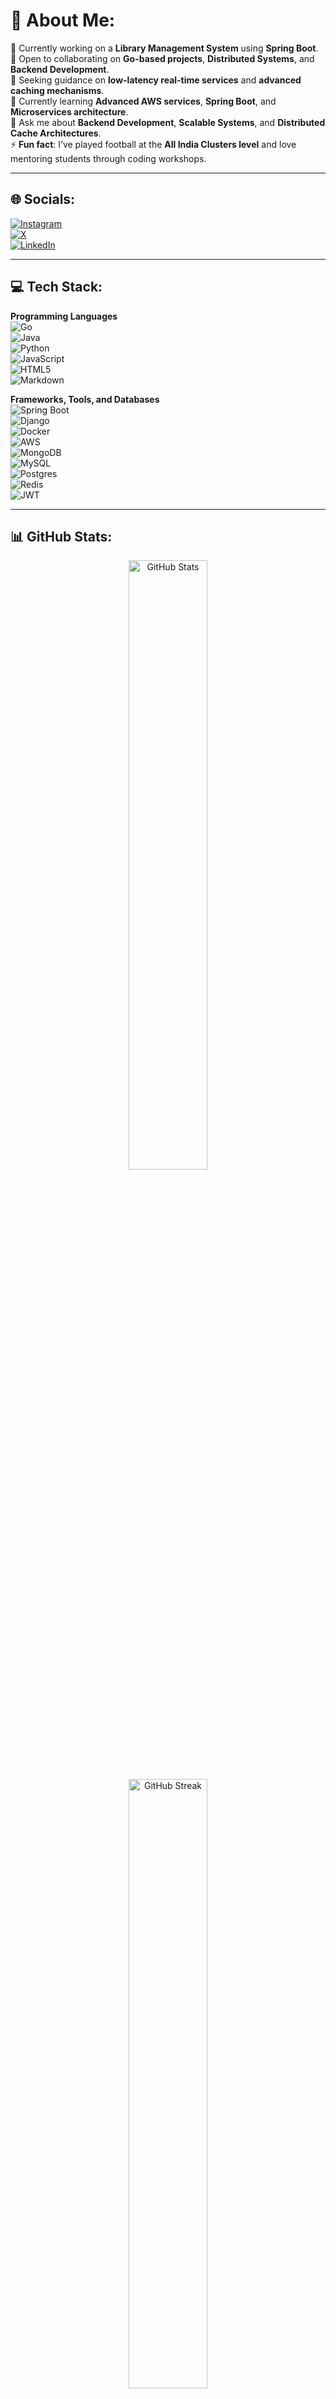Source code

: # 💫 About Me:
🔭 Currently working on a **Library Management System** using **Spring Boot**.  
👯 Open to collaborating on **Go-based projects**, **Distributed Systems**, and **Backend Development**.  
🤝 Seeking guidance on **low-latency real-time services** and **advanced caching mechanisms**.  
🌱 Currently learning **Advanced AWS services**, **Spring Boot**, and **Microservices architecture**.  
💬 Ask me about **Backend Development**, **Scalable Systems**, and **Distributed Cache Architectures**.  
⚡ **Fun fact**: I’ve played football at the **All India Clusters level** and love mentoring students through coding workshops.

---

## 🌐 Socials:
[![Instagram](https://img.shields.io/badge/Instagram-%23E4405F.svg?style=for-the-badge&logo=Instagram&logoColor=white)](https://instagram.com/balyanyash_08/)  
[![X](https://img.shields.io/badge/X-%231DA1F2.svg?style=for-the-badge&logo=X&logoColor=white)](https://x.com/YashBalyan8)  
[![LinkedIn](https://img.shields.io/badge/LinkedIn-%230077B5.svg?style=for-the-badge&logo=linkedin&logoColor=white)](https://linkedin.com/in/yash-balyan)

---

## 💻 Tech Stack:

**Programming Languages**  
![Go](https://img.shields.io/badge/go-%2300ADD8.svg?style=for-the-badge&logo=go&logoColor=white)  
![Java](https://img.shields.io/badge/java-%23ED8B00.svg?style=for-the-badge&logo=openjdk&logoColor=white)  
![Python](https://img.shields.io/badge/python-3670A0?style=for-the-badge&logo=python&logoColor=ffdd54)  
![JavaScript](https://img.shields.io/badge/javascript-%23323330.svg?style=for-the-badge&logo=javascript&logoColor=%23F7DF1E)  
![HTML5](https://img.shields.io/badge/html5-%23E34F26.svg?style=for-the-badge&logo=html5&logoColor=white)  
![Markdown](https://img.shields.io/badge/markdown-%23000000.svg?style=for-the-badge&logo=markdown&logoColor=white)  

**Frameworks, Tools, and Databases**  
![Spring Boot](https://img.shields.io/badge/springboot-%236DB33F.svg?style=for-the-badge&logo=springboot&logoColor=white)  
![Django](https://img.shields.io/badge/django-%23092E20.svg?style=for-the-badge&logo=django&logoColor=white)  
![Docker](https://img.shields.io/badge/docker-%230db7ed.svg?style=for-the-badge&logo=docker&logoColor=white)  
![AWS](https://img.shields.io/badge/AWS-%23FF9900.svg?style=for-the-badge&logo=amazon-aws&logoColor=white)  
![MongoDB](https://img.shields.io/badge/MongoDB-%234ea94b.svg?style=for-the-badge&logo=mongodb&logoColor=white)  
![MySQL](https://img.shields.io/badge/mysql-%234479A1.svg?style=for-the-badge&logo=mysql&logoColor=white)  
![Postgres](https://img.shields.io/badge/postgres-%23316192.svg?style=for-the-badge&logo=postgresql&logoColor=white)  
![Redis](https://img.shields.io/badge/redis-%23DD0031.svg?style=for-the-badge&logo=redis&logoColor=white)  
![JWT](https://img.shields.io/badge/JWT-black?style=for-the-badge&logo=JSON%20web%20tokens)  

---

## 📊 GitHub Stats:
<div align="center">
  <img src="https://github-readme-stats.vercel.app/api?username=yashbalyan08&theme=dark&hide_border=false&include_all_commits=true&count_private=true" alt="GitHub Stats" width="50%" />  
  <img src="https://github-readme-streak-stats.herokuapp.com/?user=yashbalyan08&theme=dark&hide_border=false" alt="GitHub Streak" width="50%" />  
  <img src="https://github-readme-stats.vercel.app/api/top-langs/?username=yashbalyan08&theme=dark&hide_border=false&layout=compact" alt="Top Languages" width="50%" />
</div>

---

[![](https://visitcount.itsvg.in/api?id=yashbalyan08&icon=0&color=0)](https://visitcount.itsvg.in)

◇ ◇ ◇ ◇

_What is expected_:
Write out each line of the data exactly; the images should be left out.

_Solution below_:
Source code

: # 💫 About Me:
🔭 Currently working on a **Library Management System** using **Spring Boot**.  
👯 Open to collaborating on **Go-based projects**, **Distributed Systems**, and **Backend Development**.  
🤝 Seeking guidance on **low-latency real-time services** and **advanced caching mechanisms**.  
🌱 Currently learning **Advanced AWS services**, **Spring Boot**, and **Microservices architecture**.  
💬 Ask me about **Backend Development**, **Scalable Systems**, and **Distributed Cache Architectures**.  
⚡ **Fun fact**: I’ve played football at the **All India Clusters level** and love mentoring students through coding workshops.

---

## 🌐 Socials:
[![Instagram](https://img.shields.io/badge/Instagram-%23E4405F.svg?style=for-the-badge&logo=Instagram&logoColor=white)](https://instagram.com/balyanyash_08/)  
[![X](https://img.shields.io/badge/X-%231DA1F2.svg?style=for-the-badge&logo=X&logoColor=white)](https://x.com/YashBalyan8)  
[![LinkedIn](https://img.shields.io/badge/LinkedIn-%230077B5.svg?style=for-the-badge&logo=linkedin&logoColor=white)](https://linkedin.com/in/yash-balyan)

---

## 💻 Tech Stack:

**Programming Languages**  
![Go](https://img.shields.io/badge/go-%2300ADD8.svg?style=for-the-badge&logo=go&logoColor=white)  
![Java](https://img.shields.io/badge/java-%23ED8B00.svg?style=for-the-badge&logo=openjdk&logoColor=white)  
![Python](https://img.shields.io/badge/python-3670A0?style=for-the-badge&logo=python&logoColor=ffdd54)  
![JavaScript](https://img.shields.io/badge/javascript-%23323330.svg?style=for-the-badge&logo=javascript&logoColor=%23F7DF1E)  
![HTML5](https://img.shields.io/badge/html5-%23E34F26.svg?style=for-the-badge&logo=html5&logoColor=white)  
![Markdown](https://img.shields.io/badge/markdown-%23000000.svg?style=for-the-badge&logo=markdown&logoColor=white)  

**Frameworks, Tools, and Databases**  
![Spring Boot](https://img.shields.io/badge/springboot-%236DB33F.svg?style=for-the-badge&logo=springboot&logoColor=white)  
![Django](https://img.shields.io/badge/django-%23092E20.svg?style=for-the-badge&logo=django&logoColor=white)  
![Docker](https://img.shields.io/badge/docker-%230db7ed.svg?style=for-the-badge&logo=docker&logoColor=white)  
![AWS](https://img.shields.io/badge/AWS-%23FF9900.svg?style=for-the-badge&logo=amazon-aws&logoColor=white)  
![MongoDB](https://img.shields.io/badge/MongoDB-%234ea94b.svg?style=for-the-badge&logo=mongodb&logoColor=white)  
![MySQL](https://img.shields.io/badge/mysql-%234479A1.svg?style=for-the-badge&logo=mysql&logoColor=white)  
![Postgres](https://img.shields.io/badge/postgres-%23316192.svg?style=for-the-badge&logo=postgresql&logoColor=white)  
![Redis](https://img.shields.io/badge/redis-%23DD0031.svg?style=for-the-badge&logo=redis&logoColor=white)  
![JWT](https://img.shields.io/badge/JWT-black?style=for-the-badge&logo=JSON%20web%20tokens)  

---

## 📊 GitHub Stats:
<div align="center">
  <img src="https://github-readme-stats.vercel.app/api?username=yashbalyan08&theme=dark&hide_border=false&include_all_commits=true&count_private=true" alt="GitHub Stats" width="50%" />  
  <img src="https://github-readme-streak-stats.herokuapp.com/?user=yashbalyan08&theme=dark&hide_border=false" alt="GitHub Streak" width="50%" />  
  <img src="https://github-readme-stats.vercel.app/api/top-langs/?username=yashbalyan08&theme=dark&hide_border=false&layout=compact" alt="Top Languages" width="50%" />
</div>

---

[![](https://visitcount.itsvg.in/api?id=yashbalyan08&icon=0&color=0)](https://visitcount.itsvg.in)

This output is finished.